Una presenza amica nel testo che mi ha fatto piacere ritrovare è quella di Gennaro Matino, che interviene e compare a più riprese in questo cammino di senso che poco alla volta si fa strada.

Ieri ho riconsegnato il libro, finito quasi di corsa, e la cosa che quasi immaginavo è diventata la logica conseguenza: ci sarà la presentazione del libro, proprio qui nella nostra scuola, il 9 marzo; naturalmente con la presenza dell’autore… sarà una bella occasione per far tesoro delle esperienze altrui.

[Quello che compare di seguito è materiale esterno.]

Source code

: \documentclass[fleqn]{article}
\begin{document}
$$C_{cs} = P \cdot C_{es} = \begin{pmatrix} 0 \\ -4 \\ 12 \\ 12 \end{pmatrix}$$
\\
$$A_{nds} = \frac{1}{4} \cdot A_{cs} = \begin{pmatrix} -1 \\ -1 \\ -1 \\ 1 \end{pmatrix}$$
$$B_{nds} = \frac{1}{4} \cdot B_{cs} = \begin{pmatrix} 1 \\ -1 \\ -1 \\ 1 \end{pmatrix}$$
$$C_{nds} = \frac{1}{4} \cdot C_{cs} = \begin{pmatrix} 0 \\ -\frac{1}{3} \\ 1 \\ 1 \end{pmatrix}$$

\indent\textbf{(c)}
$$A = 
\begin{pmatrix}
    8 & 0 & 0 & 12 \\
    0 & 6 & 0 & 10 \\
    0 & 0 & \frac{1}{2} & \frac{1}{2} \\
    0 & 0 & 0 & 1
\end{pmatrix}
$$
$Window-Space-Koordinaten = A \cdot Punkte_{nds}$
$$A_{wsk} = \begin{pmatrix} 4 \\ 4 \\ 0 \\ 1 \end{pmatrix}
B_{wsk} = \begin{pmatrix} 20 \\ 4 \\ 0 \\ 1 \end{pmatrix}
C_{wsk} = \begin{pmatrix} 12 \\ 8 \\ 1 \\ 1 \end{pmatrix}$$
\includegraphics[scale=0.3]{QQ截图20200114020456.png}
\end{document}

Ma il bello è che durante questi giorni era un altro il libro intenso che stavo leggendo: Erri De Luca, Il giro dell’oca. Una storia quasi antitetica alla precedente. In queste pagine scarne e come sempre molto incisive, Erri immagina un dialogo con il figlio mai nato e che …sarebbe potuto essere. Se lo immagina grande, in grado di reggere una conversazione, quasi capace di fronteggiare quell’abilissimo giocoliere delle parole che è De Luca. Ovviamente è un’occasione per rispolverare tematiche intime, difficili e personalissime, non banalità o semplici eventi. Che non essendo mai successi non possono fornire alibi di sorta.

Un’assenza lancinante da un lato e una possibile presenza dall’altra. La vita che si impone ai desideri con i suoi appuntamenti, spesso non previsti. In entrambi i casi l’unico protagonista in grado di dare un senso a questi fili apparentemente casuali è sempre l’autore, col suo carico e spessore umano.

Nota marginale: nel mio caso… sono i primi 2 libri ancora di carta che maneggio in questo inizio di 2019. Proprio in questi giorni mi sono tolto lo sfizio di andare a controllare a che punto siamo con la biblioteca digitale che mi sto portando dietro ormai da anni, visto che è praticamente dal 2012 che, a parte rare eccezioni, non leggo (e non compro più) parole su carta; tutto fluisce inesorabilmente sullo schermo (con la convinzione che tanto, prima o poi, sarà questo l’unico destino delle parole….).